STIGMA EXPERIENCED BY PARENTS OF ADULTS WITH INTELLECTUAL DISABILITIES
MetadataShow full item record
Background: Stigma can not only affect the stigmatized individual, but also those closely associated with that individual, such as parents. Parents are often in the role of primary caregivers for individuals with intellectual disabilities. However, few studies have looked at the experiences of stigma in parents of adults with intellectual disabilities. Objectives: Three objectives of the current study were to test the internal consistencies of three scales aimed to measure experiences of parents of adults with intellectual disabilities (two stigma scales and one scale looking at positive personal, perspective on life, and relational changes in parents), test the inter-correlation between the scales and describe the parents’ experiences.
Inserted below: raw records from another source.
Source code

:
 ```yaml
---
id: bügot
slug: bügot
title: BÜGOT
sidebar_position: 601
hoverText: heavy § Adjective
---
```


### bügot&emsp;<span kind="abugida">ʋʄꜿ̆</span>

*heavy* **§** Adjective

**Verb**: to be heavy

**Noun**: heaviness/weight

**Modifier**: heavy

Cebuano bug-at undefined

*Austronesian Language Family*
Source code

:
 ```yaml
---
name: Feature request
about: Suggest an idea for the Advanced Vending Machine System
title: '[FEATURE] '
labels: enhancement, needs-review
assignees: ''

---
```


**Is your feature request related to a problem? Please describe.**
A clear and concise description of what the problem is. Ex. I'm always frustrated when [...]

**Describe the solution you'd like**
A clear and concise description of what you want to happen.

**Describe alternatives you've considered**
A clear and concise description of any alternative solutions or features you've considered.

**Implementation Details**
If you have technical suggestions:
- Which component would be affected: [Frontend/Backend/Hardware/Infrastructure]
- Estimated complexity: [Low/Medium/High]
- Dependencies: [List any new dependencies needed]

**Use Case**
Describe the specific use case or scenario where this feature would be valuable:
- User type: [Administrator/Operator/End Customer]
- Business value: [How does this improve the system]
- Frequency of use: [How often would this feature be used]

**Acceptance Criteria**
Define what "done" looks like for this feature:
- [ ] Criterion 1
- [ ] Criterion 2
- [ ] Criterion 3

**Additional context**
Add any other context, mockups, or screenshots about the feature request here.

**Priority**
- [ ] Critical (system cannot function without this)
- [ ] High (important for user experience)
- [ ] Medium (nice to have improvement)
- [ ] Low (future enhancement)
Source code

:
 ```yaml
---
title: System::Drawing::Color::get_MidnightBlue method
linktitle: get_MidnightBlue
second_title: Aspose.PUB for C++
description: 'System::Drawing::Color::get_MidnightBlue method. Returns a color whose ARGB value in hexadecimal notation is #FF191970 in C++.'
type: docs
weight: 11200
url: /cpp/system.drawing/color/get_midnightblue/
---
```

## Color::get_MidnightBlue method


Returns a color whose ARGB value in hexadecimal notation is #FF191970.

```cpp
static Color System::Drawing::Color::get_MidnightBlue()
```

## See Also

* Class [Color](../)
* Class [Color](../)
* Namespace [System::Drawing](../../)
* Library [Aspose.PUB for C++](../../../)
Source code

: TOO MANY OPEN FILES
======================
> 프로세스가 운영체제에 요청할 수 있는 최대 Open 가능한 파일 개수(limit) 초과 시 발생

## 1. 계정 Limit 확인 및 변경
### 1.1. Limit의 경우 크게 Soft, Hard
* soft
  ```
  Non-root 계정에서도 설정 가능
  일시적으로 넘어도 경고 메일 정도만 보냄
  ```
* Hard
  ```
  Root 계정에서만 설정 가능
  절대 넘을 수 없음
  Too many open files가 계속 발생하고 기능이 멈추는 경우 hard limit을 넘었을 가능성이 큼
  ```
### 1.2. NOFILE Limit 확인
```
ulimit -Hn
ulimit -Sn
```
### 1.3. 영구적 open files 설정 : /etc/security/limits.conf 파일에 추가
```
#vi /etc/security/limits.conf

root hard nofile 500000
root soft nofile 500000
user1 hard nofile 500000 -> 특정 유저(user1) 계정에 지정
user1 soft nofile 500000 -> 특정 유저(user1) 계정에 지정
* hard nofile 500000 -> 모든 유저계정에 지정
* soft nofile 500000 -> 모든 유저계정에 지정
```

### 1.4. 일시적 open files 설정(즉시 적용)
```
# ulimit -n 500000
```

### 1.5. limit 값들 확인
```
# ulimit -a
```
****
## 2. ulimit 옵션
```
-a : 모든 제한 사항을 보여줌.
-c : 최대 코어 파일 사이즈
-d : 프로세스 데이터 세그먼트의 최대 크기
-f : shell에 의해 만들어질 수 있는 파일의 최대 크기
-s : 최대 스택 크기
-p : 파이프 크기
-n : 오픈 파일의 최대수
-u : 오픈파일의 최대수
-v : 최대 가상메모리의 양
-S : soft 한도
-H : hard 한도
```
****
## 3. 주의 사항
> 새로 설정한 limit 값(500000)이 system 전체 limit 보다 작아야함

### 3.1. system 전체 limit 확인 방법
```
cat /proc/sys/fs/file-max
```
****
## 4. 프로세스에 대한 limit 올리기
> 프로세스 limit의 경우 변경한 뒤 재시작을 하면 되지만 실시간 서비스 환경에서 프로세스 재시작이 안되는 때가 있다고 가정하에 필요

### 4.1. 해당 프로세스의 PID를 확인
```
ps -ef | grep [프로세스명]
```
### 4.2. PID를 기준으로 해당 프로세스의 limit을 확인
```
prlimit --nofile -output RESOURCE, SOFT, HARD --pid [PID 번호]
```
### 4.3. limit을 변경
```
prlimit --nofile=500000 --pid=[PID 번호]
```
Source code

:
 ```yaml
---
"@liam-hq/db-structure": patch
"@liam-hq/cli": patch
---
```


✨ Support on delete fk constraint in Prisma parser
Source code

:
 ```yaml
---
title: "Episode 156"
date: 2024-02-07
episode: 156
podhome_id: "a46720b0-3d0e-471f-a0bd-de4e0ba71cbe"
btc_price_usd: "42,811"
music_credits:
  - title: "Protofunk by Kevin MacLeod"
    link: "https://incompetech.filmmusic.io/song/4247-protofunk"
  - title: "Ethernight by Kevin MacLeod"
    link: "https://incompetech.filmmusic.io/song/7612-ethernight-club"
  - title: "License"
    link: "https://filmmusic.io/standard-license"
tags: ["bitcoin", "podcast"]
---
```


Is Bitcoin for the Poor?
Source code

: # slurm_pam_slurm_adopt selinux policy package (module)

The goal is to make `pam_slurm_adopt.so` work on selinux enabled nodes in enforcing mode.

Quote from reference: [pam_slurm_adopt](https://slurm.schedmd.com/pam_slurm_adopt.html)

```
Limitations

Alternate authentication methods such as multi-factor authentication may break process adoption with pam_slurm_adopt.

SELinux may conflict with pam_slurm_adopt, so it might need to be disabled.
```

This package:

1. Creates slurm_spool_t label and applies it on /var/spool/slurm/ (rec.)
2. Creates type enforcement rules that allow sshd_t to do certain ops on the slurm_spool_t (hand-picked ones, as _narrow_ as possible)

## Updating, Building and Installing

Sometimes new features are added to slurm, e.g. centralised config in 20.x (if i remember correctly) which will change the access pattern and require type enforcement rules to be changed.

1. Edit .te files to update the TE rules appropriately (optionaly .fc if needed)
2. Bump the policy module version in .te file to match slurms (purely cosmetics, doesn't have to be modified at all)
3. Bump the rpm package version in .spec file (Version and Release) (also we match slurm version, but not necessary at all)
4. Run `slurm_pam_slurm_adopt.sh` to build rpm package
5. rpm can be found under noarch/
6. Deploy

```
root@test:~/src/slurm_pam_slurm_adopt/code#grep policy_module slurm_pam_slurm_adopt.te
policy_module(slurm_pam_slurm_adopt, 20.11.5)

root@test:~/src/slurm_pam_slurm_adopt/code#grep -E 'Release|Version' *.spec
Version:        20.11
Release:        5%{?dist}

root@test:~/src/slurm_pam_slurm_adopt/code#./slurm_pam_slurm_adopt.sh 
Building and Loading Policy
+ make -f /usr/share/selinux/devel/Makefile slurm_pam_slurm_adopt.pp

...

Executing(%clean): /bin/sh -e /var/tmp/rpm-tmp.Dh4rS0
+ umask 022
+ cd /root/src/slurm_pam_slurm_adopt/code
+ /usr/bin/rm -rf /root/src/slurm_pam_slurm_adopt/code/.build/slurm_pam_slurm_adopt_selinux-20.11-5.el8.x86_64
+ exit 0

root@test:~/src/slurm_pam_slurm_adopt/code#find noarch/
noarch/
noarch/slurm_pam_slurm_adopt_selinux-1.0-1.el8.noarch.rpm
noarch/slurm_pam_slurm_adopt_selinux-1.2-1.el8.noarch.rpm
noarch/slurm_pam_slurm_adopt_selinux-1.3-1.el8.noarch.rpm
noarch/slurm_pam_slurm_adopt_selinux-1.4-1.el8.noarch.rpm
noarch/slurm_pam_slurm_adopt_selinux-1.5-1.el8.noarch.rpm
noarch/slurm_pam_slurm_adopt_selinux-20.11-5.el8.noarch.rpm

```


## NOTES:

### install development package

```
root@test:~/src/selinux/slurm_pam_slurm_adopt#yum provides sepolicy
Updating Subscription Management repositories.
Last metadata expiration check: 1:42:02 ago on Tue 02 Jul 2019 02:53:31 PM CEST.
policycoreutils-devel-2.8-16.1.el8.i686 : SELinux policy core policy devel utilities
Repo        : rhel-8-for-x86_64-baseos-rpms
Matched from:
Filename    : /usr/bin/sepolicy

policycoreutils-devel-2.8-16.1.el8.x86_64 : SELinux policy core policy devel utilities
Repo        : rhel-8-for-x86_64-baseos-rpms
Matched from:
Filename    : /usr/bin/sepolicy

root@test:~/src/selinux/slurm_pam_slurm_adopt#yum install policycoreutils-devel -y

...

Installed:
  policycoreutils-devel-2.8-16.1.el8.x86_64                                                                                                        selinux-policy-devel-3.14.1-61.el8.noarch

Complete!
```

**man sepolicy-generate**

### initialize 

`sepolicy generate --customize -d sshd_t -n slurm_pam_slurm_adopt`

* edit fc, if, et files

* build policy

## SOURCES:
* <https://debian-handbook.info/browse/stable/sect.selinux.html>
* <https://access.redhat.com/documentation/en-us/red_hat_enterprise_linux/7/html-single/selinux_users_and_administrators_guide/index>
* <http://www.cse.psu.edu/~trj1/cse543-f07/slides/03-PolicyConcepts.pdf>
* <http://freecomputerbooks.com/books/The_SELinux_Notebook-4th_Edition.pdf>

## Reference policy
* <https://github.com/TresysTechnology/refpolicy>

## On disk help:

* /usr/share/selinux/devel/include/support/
Methods: A self-administered survey containing the three scales was mailed to parents of adults with intellectual disabilities by agency staff on the investigators’ behalf. The participants were identified through a database of anonymized information about individuals with intellectual disabilities within the six counties of South Eastern Ontario. A total of 97 participants (parents) were eligible for the study. Results: The scale measuring positive changes experienced by parents had significant item non-response. However, all three scales achieved good to excellent internal consistencies when tested in the current sample. The two stigma scales were moderately correlated with one another in a positive direction, while the scale measuring positive changes in parents did not significantly correlate with either of the stigma scales. Mothers and younger parents (less than 65 years) were more likely to report that stigma affected their ability to interact with relatives than fathers and older parents. Parents of adults with dual diagnosis (having both an intellectual disability and mental health problems) were more likely to report that stigma affected their family’s quality of life than parents of adults with an intellectual disability only. Conclusion: Both of the stigma scales are recommended with caution, with recommendations ranging from rewording of items, change in item order within the survey, more conservative item response categories, reconsideration of dichotomizing responses and a mode of survey administration which lowers the potential for non-response. Certain groups of parents of adults with intellectual disabilities experience stigma differently than others.